For $g : \C \to \C$, differentiability is defined the same way, with the crucial difference that $T$ is linear in the 1D vector space over a complex field (rather than linear in a 2D vector space over the real field), i.e. $T$ is always a operator corresponding to multiplication by a complex number. Multiplication by a complex number corresponds to the following matrix:

$$\begin{bmatrix} x & y & \\ -y & x & \end{bmatrix}$$

(The reason for this is that a complex number corresponds to a stretch followed by a rotation; composition of this results in a matrix of the above form).

As a result,

$$\frac{\partial f_1(a)}{\partial x_1} = \frac{\partial f_2(a)}{\partial x_2}$$

and

$$\frac{\partial f_1(a)}{\partial x_2} = -\frac{\partial f_2(a)}{\partial x_1}$$

These are the Cauchy-Riemann equations, which the real and imaginary parts of your complex function need to satisfy in order to be complex-differentiable.

## Complex functions

For a function $f$, a pole is a zero of $\frac{1}{f}$.

A holomorphic function is a complex function which is complex differentiable in a neighborhood of every point in its domain. Every holomorphic function is analytic: this is an essential difference to real analysis: roughly, if a complex function is once differentiable, it is infinitely differentiable.

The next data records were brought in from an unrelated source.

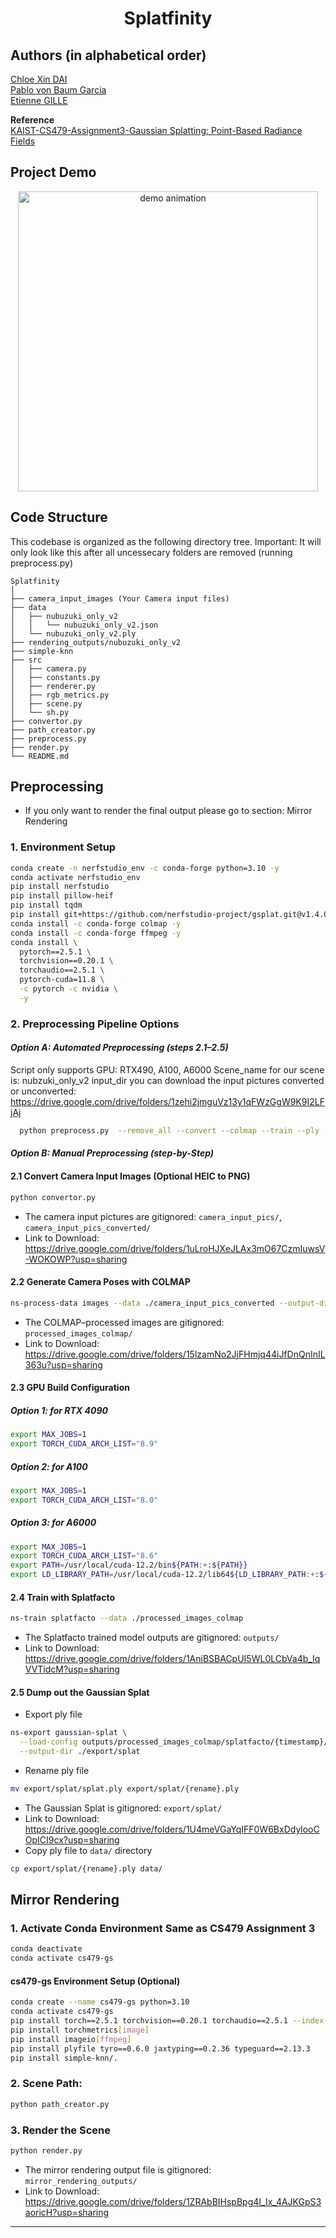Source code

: <div align=center>
  <h1>
    Splatfinity
  </h1>
</div>

## Authors (in alphabetical order)
[Chloe Xin DAI](https://github.com/PhDinTimeManagement) <br>
[Pablo von Baum Garcia](https://github.com/Pab-G) <br>
[Etienne GILLE](https://github.com/etiennegille) <br>

**Reference** <br> 
[KAIST-CS479-Assignment3-Gaussian Splatting: Point-Based Radiance Fields](https://github.com/KAIST-Visual-AI-Group/CS479-Assignment-3DGS)

## Project Demo
<p align="center">
  <img src="media/video_demo.gif" width="480" alt="demo animation">
</p>

## Code Structure
This codebase is organized as the following directory tree.
Important: It will only look like this after all uncessecary folders are removed (running preprocess.py)
```
Splatfinity
│
├── camera_input_images (Your Camera input files)
├── data
│   ├── nubuzuki_only_v2
│   │   └── nubuzuki_only_v2.json
│   └── nubuzuki_only_v2.ply 
├── rendering_outputs/nubuzuki_only_v2
├── simple-knn
├── src
│   ├── camera.py
│   ├── constants.py
│   ├── renderer.py
│   ├── rgb_metrics.py
│   ├── scene.py
│   └── sh.py
├── convertor.py
├── path_creator.py
├── preprocess.py
├── render.py
└── README.md
```

## Preprocessing
- If you only want to render the final output please go to section: Mirror Rendering 
### 1. Environment Setup
```bash 
conda create -n nerfstudio_env -c conda-forge python=3.10 -y
conda activate nerfstudio_env
pip install nerfstudio
pip install pillow-heif
pip install tqdm
pip install git+https://github.com/nerfstudio-project/gsplat.git@v1.4.0
conda install -c conda-forge colmap -y
conda install -c conda-forge ffmpeg -y
conda install \
  pytorch==2.5.1 \
  torchvision==0.20.1 \
  torchaudio==2.5.1 \
  pytorch-cuda=11.8 \
  -c pytorch -c nvidia \
  -y
```
### 2. Preprocessing Pipeline Options
#### _Option A: Automated Preprocessing (steps 2.1–2.5)_
Script only supports GPU: RTX490, A100, A6000
Scene_name for our scene is: nubzuki_only_v2
input_dir you can download the input pictures converted or unconverted: https://drive.google.com/drive/folders/1zehi2jmguVz13y1qFWzGgW9K9I2LFjAj
```bash 
  python preprocess.py  --remove_all --convert --colmap --train --ply --scene_name "<YOUR_SCENE_NAME>" --input_dir "<PATH_TO_YOUR_FOLDER>" --GPU "<GPU_NAME>"
``` 

#### _Option B: Manual Preprocessing (step-by-Step)_
#### 2.1 Convert Camera Input Images (Optional HEIC to PNG)
```bash 
python convertor.py
```
- The camera input pictures are gitignored: `camera_input_pics/`, `camera_input_pics_converted/`
- Link to Download: https://drive.google.com/drive/folders/1uLroHJXeJLAx3mO67CzmIuwsV-WOKOWP?usp=sharing

#### 2.2 Generate Camera Poses with COLMAP
```bash
ns-process-data images --data ./camera_input_pics_converted --output-dir ./processed_images_colmap
```
- The COLMAP–processed images are gitignored: `processed_images_colmap/`
- Link to Download: https://drive.google.com/drive/folders/15lzamNo2JjFHmjq44iJfDnQnInIL363u?usp=sharing

#### 2.3 GPU Build Configuration

##### Option 1: for RTX 4090
```bash 
export MAX_JOBS=1
export TORCH_CUDA_ARCH_LIST="8.9"
```

##### Option 2: for A100
```bash 
export MAX_JOBS=1
export TORCH_CUDA_ARCH_LIST="8.0"
```

##### Option 3: for A6000
```bash 
export MAX_JOBS=1
export TORCH_CUDA_ARCH_LIST="8.6"
export PATH=/usr/local/cuda-12.2/bin${PATH:+:${PATH}}
export LD_LIBRARY_PATH=/usr/local/cuda-12.2/lib64${LD_LIBRARY_PATH:+:${LD_LIBRARY_PATH}}
```

#### 2.4 Train with Splatfacto
```bash
ns-train splatfacto --data ./processed_images_colmap
```
- The Splatfacto trained model outputs are gitignored: `outputs/`
- Link to Download: https://drive.google.com/drive/folders/1AniBSBACpUI5WL0LCbVa4b_IqVVTidcM?usp=sharing

#### 2.5 Dump out the Gaussian Splat
- Export ply file
```bash
ns-export gaussian-splat \
  --load-config outputs/processed_images_colmap/splatfacto/{timestamp}/config.yml \
  --output-dir ./export/splat
```
- Rename ply file
```bash
mv export/splat/splat.ply export/splat/{rename}.ply
```
- The Gaussian Splat is gitignored: `export/splat/`
- Link to Download: https://drive.google.com/drive/folders/1U4meVGaYqIFF0W6BxDdylooCOpICI9cx?usp=sharing
- Copy ply file to `data/` directory
```bash
cp export/splat/{rename}.ply data/
```

## Mirror Rendering

### 1. Activate Conda Environment Same as CS479 Assignment 3
```bash
conda deactivate
conda activate cs479-gs
```

#### cs479-gs Environment Setup (Optional)
```bash
conda create --name cs479-gs python=3.10
conda activate cs479-gs
pip install torch==2.5.1 torchvision==0.20.1 torchaudio==2.5.1 --index-url https://download.pytorch.org/whl/cu124
pip install torchmetrics[image]
pip install imageio[ffmpeg]
pip install plyfile tyro==0.6.0 jaxtyping==0.2.36 typeguard==2.13.3
pip install simple-knn/.
```

### 2. Scene Path:
```bash
python path_creator.py
```

### 3. Render the Scene
```bash
python render.py
```
- The mirror rendering output file is gitignored: `mirror_rendering_outputs/`
- Link to Download: https://drive.google.com/drive/folders/1ZRAbBIHspBpg4I_Ix_4AJKGpS3aoricH?usp=sharing

---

A function whose only singularities are poles is meromorphic.

## Contour integrals

These are line integrals of holomorphic functions around a loop in the complex plane. Cauchy’s integral theorem (which follows from Stokes’ theorem) states that these are invariant under homotopy of paths. Simplest example:

$$\oint_C z^kdz$$

Because the domain is the whole real plane (no punctures), we can assume WLOG that the path is the unit circle $\gamma$ around the origin. Then suppose $\theta$ is defined such that $z=e^{i\theta}$, so that $dz = d(e^{i\theta})= ie^{i\theta}d\theta$. Then

$$\oint_{\gamma} (e^{i\theta})^kie^{i\theta}d\theta = i\oint_{\gamma} e^{i(k+1)\theta}d\theta$$

This evaluates to $2\pi i$ if $k=-1$ but otherwise to $0$. This fact lets us compute more complex contour integrals, like:

$$\oint_{\gamma} \frac{e^z}{z^5}dz = \oint_{\gamma} \frac{\sum_{k=0}^{\infty}z^k}{z^5k!}dz = \oint_{\gamma} z^{-1}4!dz = \frac{\pi i}{12}$$

In the above derivation, we expressed $e^z$ by its Taylor series, distributed the integral over the sum (which we can do because the function converges uniformly on the support of $\gamma$) and then noted that only the term $\frac{z^4}{z^54!}$ survives, by the above result.

In a very similar vein:

$\oint_{\gamma} \frac{f(z)}{z^2}dz = \oint_{\gamma} \frac{f(0)+f’(0)z+\ldots}{z^2}dz = 2\pi if’(0)$

## Residue

Note that $\oint_{\gamma} z^kdz$ is $0$ whenever $k\neq 1$. This is in line with Cauchy’s integral theorem, which allows us to contract any loop to a point as long as there is no singularity inside the loop, resulting in the integral equal to $0$.

The residue of a singularity is the result of an integral around just that singularity (up to a factor of $2\pi i$). It is important because the residue theorem allows for the calculation of a contour integral by (roughly) summing up the residues times their winding numbers (number of times the path loops around the singularity).

## Using complex analysis to solve real integrals

It seems like a common trick is to take an integral on the real line, extend it to a loop going through the complex plane, and then using the powerful tools of complex analysis (e.g. residue theorem) to solve it. Which is pretty neat.